** Opening Records to use block **
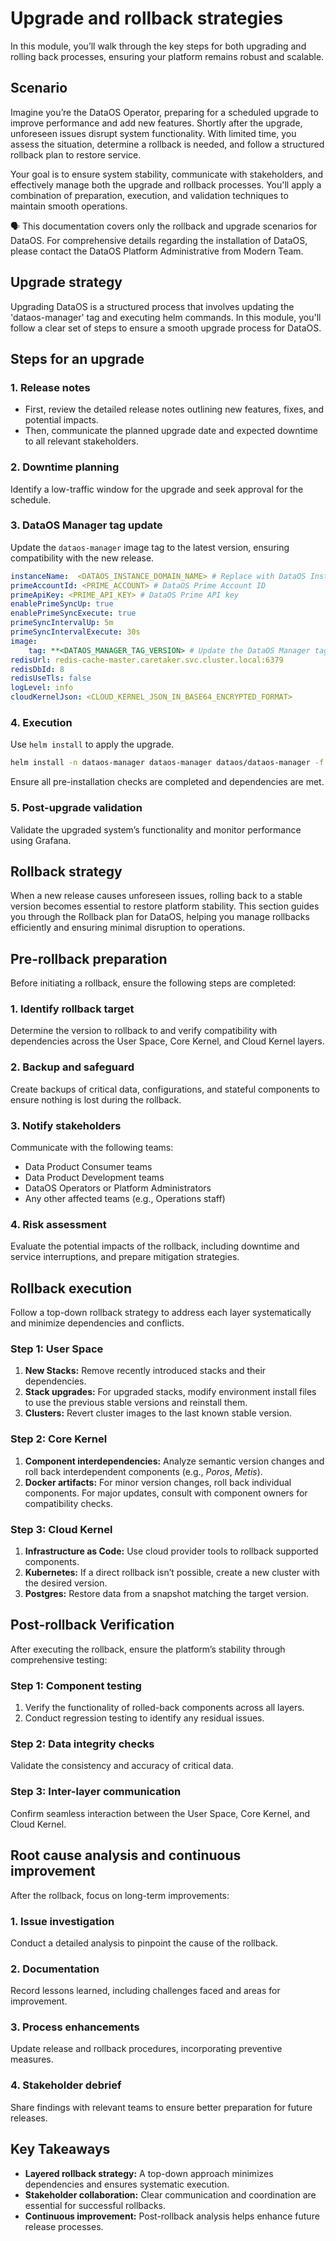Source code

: # Upgrade and rollback strategies

In this module, you’ll walk through the key steps for both upgrading and rolling back processes, ensuring your platform remains robust and scalable.

## Scenario

Imagine you’re the DataOS Operator, preparing for a scheduled upgrade to improve performance and add new features. Shortly after the upgrade, unforeseen issues disrupt system functionality. With limited time, you assess the situation, determine a rollback is needed, and follow a structured rollback plan to restore service.

Your goal is to ensure system stability, communicate with stakeholders, and effectively manage both the upgrade and rollback processes. You'll apply a combination of preparation, execution, and validation techniques to maintain smooth operations.

<aside class="callout">
🗣  This documentation covers only the rollback and upgrade scenarios for DataOS. For comprehensive details regarding the installation of DataOS, please contact the DataOS Platform Administrative from Modern Team.  
</aside>

## Upgrade strategy

Upgrading DataOS is a structured process that involves updating the 'dataos-manager' tag and executing helm commands. In this module, you'll follow a clear set of steps to ensure a smooth upgrade process for DataOS.

## Steps for an upgrade

### **1. Release notes**

- First, review the detailed release notes outlining new features, fixes, and potential impacts.
- Then, communicate the planned upgrade date and expected downtime to all relevant stakeholders.

### **2. Downtime planning**

Identify a low-traffic window for the upgrade and seek approval for the schedule.

### **3. DataOS Manager tag update**

Update the `dataos-manager` image tag to the latest version, ensuring compatibility with the new release.

```yaml
instanceName:  <DATAOS_INSTANCE_DOMAIN_NAME> # Replace with DataOS Instance Domain Name
primeAccountId: <PRIME_ACCOUNT> # DataOS Prime Account ID
primeApiKey: <PRIME_API_KEY> # DataOS Prime API key
enablePrimeSyncUp: true
enablePrimeSyncExecute: true
primeSyncIntervalUp: 5m
primeSyncIntervalExecute: 30s
image:
    tag: **<DATAOS_MANAGER_TAG_VERSION> # Update the DataOS Manager tag version to the latest one**
redisUrl: redis-cache-master.caretaker.svc.cluster.local:6379
redisDbId: 8
redisUseTls: false
logLevel: info
cloudKernelJson: <CLOUD_KERNEL_JSON_IN_BASE64_ENCRYPTED_FORMAT>
```

### **4. Execution**

Use `helm install` to apply the upgrade.

```bash
helm install -n dataos-manager dataos-manager dataos/dataos-manager -f <path to dataos-manager values file>
```

Ensure all pre-installation checks are completed and dependencies are met.

### **5. Post-upgrade validation**

Validate the upgraded system’s functionality and monitor performance using Grafana.

## Rollback strategy

When a new release causes unforeseen issues, rolling back to a stable version becomes essential to restore platform stability. This section guides you through the Rollback plan for DataOS, helping you manage rollbacks efficiently and ensuring minimal disruption to operations.

## Pre-rollback preparation

Before initiating a rollback, ensure the following steps are completed:

### **1. Identify rollback target**

Determine the version to rollback to and verify compatibility with dependencies across the User Space, Core Kernel, and Cloud Kernel layers.

### **2. Backup and safeguard**

Create backups of critical data, configurations, and stateful components to ensure nothing is lost during the rollback.

### **3. Notify stakeholders**

Communicate with the following teams:

- Data Product Consumer teams
- Data Product Development teams
- DataOS Operators or Platform Administrators
- Any other affected teams (e.g., Operations staff)

### **4. Risk assessment**

Evaluate the potential impacts of the rollback, including downtime and service interruptions, and prepare mitigation strategies.


## Rollback execution

Follow a top-down rollback strategy to address each layer systematically and minimize dependencies and conflicts.

### **Step 1: User Space**

1. **New Stacks:** Remove recently introduced stacks and their dependencies.
2. **Stack upgrades:** For upgraded stacks, modify environment install files to use the previous stable versions and reinstall them.
3. **Clusters:** Revert cluster images to the last known stable version.

### **Step 2: Core Kernel**

1. **Component interdependencies:** Analyze semantic version changes and roll back interdependent components (e.g., *Poros*, *Metis*).
2. **Docker artifacts:** For minor version changes, roll back individual components. For major updates, consult with component owners for compatibility checks.

### **Step 3: Cloud Kernel**

1. **Infrastructure as Code:** Use cloud provider tools to rollback supported components.
2. **Kubernetes:** If a direct rollback isn’t possible, create a new cluster with the desired version.
3. **Postgres:** Restore data from a snapshot matching the target version.

## Post-rollback Verification

After executing the rollback, ensure the platform’s stability through comprehensive testing:

### **Step 1: Component testing**

1. Verify the functionality of rolled-back components across all layers.
2. Conduct regression testing to identify any residual issues.

### **Step 2: Data integrity checks**

Validate the consistency and accuracy of critical data.

### **Step 3: Inter-layer communication**

Confirm seamless interaction between the User Space, Core Kernel, and Cloud Kernel.


## Root cause analysis and continuous improvement

After the rollback, focus on long-term improvements:

### **1. Issue investigation**

Conduct a detailed analysis to pinpoint the cause of the rollback.

### **2. Documentation**

Record lessons learned, including challenges faced and areas for improvement.

### **3. Process enhancements**

Update release and rollback procedures, incorporating preventive measures.

### **4. Stakeholder debrief**

Share findings with relevant teams to ensure better preparation for future releases.

## Key Takeaways

- **Layered rollback strategy:** A top-down approach minimizes dependencies and ensures systematic execution.
- **Stakeholder collaboration:** Clear communication and coordination are essential for successful rollbacks.
- **Continuous improvement:** Post-rollback analysis helps enhance future release processes.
** Closing Records to use block **
* What you need to do
Give back, unaltered, each line of the listing from the first to the line that contains "## Scenario", leaving every picture out.

* Answer to this problem
Source code

: # Upgrade and rollback strategies

In this module, you’ll walk through the key steps for both upgrading and rolling back processes, ensuring your platform remains robust and scalable.

## Scenario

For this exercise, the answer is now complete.